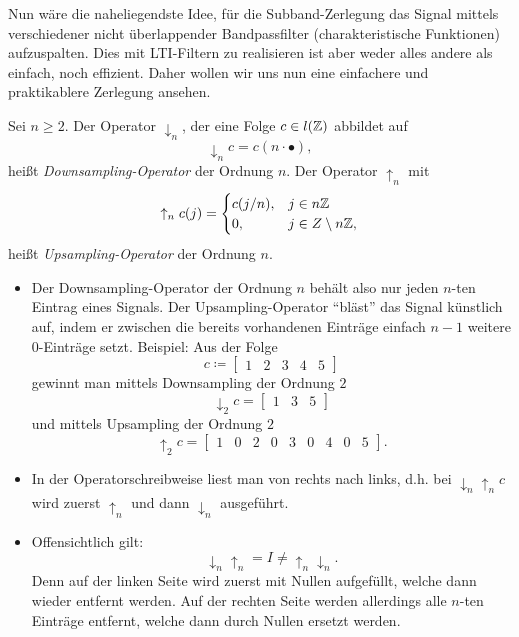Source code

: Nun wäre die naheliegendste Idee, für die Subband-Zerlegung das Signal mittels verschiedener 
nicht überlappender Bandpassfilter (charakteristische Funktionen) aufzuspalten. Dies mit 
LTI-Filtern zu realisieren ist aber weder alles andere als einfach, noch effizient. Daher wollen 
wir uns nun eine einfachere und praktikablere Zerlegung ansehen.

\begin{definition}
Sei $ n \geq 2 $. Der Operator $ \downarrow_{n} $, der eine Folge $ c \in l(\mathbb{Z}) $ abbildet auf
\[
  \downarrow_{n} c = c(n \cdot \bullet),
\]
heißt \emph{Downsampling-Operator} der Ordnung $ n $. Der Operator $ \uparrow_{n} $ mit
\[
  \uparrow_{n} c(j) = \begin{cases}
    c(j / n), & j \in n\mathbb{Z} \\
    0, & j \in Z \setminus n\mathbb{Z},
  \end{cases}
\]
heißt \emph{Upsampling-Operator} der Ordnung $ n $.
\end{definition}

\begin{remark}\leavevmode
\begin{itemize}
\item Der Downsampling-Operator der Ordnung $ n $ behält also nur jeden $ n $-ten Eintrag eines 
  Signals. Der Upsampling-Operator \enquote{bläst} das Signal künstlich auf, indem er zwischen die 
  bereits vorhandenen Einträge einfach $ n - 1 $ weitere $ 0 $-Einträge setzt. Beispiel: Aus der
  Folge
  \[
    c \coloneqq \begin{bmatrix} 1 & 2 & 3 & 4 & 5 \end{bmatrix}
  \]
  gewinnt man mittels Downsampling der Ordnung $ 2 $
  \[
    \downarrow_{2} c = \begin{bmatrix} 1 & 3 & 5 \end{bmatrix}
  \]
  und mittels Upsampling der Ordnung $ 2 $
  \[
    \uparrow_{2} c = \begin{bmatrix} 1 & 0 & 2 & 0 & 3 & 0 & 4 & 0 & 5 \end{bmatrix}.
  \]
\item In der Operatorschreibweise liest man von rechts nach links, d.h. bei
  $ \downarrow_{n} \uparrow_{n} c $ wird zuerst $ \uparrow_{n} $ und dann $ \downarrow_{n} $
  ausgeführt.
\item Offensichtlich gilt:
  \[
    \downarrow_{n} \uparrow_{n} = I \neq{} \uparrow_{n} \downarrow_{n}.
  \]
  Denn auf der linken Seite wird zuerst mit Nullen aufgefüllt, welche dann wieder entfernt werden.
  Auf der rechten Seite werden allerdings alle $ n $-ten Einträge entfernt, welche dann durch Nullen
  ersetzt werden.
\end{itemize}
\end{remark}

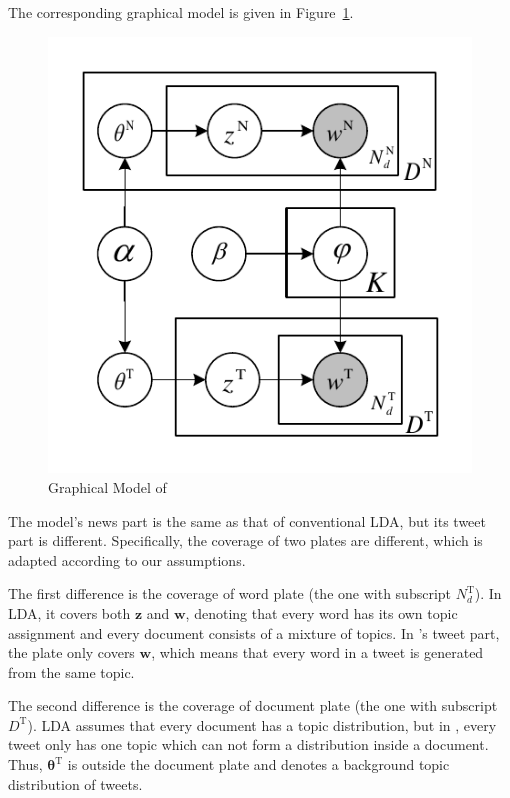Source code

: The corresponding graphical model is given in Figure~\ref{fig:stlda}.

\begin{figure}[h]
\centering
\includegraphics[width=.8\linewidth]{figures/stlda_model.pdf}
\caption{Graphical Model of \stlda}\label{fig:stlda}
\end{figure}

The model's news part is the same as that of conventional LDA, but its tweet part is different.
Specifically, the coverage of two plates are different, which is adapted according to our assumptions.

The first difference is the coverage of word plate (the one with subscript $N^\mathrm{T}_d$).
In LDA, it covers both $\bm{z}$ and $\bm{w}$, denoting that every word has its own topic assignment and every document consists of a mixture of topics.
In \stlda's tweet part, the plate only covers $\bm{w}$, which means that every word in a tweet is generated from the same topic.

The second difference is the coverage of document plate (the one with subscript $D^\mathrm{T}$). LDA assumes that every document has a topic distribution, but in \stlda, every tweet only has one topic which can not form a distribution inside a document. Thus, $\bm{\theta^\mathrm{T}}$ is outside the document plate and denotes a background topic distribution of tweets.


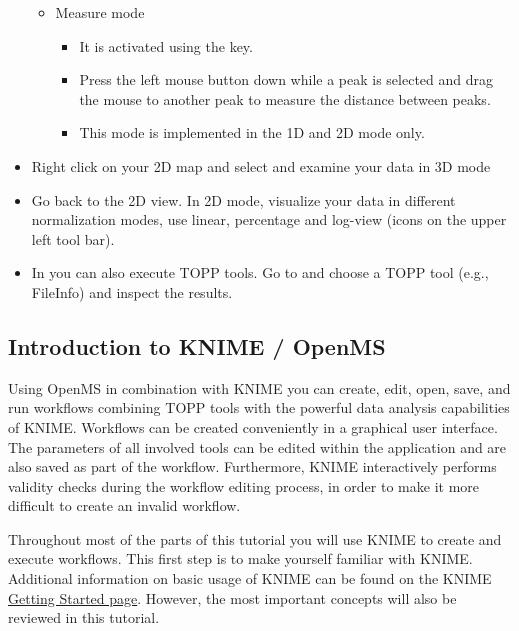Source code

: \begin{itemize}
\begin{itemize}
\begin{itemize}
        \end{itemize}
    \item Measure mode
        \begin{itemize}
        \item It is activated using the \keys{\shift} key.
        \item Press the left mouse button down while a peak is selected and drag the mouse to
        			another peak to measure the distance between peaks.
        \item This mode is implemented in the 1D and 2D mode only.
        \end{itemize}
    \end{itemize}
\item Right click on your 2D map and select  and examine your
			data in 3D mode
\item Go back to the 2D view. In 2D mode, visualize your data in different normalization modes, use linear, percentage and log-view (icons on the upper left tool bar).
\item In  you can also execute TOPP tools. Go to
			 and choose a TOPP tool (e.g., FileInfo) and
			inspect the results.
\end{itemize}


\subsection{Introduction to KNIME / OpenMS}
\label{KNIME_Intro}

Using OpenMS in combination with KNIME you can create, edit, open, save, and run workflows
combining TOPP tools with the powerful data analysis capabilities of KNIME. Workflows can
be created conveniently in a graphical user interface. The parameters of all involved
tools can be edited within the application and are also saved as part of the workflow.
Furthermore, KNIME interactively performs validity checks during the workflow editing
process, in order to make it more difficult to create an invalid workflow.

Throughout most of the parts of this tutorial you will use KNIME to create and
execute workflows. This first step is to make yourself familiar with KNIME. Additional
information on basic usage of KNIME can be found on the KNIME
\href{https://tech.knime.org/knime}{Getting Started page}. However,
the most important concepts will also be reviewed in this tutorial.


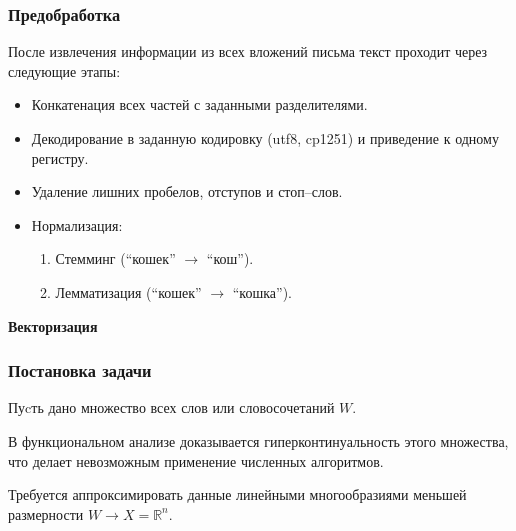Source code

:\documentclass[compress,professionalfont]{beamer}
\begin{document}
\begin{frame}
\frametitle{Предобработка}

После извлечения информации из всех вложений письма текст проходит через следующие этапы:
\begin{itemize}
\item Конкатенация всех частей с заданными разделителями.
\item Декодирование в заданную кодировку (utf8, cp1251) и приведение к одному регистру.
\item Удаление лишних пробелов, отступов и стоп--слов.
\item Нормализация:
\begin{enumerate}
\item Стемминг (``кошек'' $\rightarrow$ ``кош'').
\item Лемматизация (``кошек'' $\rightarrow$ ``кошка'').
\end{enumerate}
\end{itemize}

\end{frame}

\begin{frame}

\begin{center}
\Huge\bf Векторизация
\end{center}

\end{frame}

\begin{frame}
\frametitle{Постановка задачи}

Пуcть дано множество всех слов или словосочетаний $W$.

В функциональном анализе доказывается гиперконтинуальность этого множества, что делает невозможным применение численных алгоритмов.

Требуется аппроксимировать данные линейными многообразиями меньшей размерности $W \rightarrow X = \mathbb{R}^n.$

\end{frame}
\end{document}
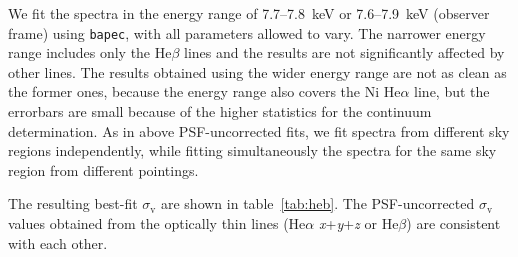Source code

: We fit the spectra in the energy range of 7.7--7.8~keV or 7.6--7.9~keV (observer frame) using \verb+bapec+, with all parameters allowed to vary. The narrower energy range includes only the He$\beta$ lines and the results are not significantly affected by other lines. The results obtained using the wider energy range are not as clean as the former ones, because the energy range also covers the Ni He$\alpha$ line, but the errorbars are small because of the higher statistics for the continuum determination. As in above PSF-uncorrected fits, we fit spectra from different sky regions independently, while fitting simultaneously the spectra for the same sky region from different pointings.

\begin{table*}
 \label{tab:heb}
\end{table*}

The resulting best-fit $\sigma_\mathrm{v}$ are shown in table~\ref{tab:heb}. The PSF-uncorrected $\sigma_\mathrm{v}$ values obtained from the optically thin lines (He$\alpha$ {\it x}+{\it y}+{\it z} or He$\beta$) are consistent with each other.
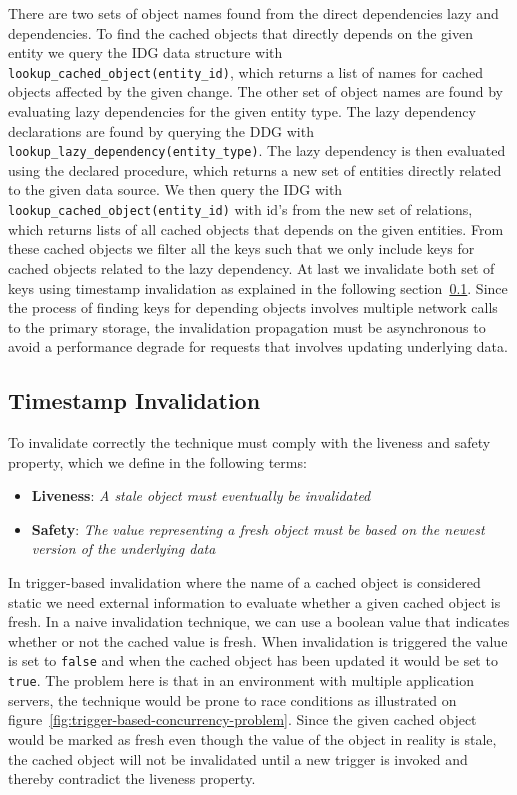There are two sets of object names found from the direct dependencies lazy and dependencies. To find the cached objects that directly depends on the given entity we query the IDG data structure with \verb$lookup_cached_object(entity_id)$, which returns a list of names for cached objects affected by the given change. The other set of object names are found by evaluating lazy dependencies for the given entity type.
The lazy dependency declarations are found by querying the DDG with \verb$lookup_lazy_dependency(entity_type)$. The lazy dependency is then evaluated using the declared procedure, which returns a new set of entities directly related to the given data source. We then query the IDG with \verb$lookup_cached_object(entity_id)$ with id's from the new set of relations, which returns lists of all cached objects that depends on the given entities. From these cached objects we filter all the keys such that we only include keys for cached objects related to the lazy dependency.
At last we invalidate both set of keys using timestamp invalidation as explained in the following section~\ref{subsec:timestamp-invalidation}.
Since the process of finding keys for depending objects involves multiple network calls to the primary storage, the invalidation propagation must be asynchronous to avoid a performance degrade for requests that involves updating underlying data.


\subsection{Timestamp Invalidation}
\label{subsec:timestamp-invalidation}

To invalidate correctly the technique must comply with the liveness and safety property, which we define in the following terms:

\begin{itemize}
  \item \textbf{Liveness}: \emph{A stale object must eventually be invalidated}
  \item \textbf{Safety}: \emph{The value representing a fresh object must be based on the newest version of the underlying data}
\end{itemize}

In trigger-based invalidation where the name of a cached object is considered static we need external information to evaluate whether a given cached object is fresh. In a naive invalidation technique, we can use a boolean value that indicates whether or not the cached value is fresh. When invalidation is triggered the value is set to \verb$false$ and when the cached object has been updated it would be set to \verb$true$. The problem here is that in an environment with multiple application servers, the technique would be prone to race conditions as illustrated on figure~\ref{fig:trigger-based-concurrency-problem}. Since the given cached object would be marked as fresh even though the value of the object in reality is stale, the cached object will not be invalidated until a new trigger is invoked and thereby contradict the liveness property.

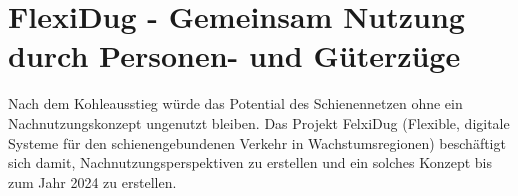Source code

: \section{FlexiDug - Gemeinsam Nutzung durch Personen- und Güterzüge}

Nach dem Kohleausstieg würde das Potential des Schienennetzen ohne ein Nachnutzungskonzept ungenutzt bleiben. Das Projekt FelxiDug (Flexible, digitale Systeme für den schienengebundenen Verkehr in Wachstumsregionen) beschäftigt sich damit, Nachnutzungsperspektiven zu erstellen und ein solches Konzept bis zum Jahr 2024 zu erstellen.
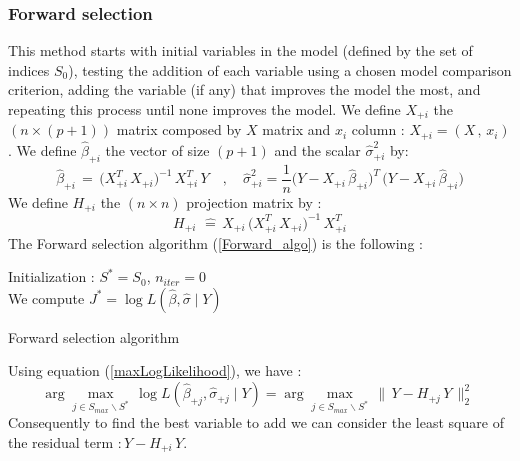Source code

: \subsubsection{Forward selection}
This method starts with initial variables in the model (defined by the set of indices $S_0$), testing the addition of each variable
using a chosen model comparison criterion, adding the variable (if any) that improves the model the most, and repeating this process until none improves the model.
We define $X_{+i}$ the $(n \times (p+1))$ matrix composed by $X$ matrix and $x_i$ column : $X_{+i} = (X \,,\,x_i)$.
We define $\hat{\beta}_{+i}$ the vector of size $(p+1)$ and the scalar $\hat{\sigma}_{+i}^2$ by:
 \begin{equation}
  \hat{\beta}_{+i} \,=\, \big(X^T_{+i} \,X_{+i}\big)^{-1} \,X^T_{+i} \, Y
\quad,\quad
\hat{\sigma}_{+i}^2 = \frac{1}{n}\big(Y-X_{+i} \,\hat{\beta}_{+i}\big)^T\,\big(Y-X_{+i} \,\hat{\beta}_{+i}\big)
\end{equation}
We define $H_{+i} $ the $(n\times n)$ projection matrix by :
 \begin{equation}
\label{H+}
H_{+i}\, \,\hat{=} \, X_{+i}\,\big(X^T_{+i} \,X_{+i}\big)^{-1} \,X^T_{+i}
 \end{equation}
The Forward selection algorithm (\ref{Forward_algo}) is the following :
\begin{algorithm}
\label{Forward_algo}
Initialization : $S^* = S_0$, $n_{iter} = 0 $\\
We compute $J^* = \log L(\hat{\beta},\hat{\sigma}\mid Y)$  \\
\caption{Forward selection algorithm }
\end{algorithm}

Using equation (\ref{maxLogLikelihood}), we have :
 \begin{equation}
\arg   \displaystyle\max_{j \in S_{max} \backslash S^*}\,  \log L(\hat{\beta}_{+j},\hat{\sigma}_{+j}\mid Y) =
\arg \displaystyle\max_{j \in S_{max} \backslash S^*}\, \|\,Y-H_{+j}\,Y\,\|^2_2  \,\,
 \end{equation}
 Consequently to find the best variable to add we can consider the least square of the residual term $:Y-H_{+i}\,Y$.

━━━━━━━━

WHAT YOU NEED TO DO: Above are entries with pictures among them. Write out exactly the lines from the one containing "In LDA, it covers" through the one containing "inspect the results.", ends included, and leave those pictures out.

RESPONSE FOR THIS EXERCISE:
In LDA, it covers both $\bm{z}$ and $\bm{w}$, denoting that every word has its own topic assignment and every document consists of a mixture of topics.
In \stlda's tweet part, the plate only covers $\bm{w}$, which means that every word in a tweet is generated from the same topic.

The second difference is the coverage of document plate (the one with subscript $D^\mathrm{T}$). LDA assumes that every document has a topic distribution, but in \stlda, every tweet only has one topic which can not form a distribution inside a document. Thus, $\bm{\theta^\mathrm{T}}$ is outside the document plate and denotes a background topic distribution of tweets.


Source code

: \begin{itemize}
\begin{itemize}
\begin{itemize}
        \end{itemize}
    \item Measure mode
        \begin{itemize}
        \item It is activated using the \keys{\shift} key.
        \item Press the left mouse button down while a peak is selected and drag the mouse to
        			another peak to measure the distance between peaks.
        \item This mode is implemented in the 1D and 2D mode only.
        \end{itemize}
    \end{itemize}
\item Right click on your 2D map and select  and examine your
			data in 3D mode
\item Go back to the 2D view. In 2D mode, visualize your data in different normalization modes, use linear, percentage and log-view (icons on the upper left tool bar).
\item In  you can also execute TOPP tools. Go to
			 and choose a TOPP tool (e.g., FileInfo) and
			inspect the results.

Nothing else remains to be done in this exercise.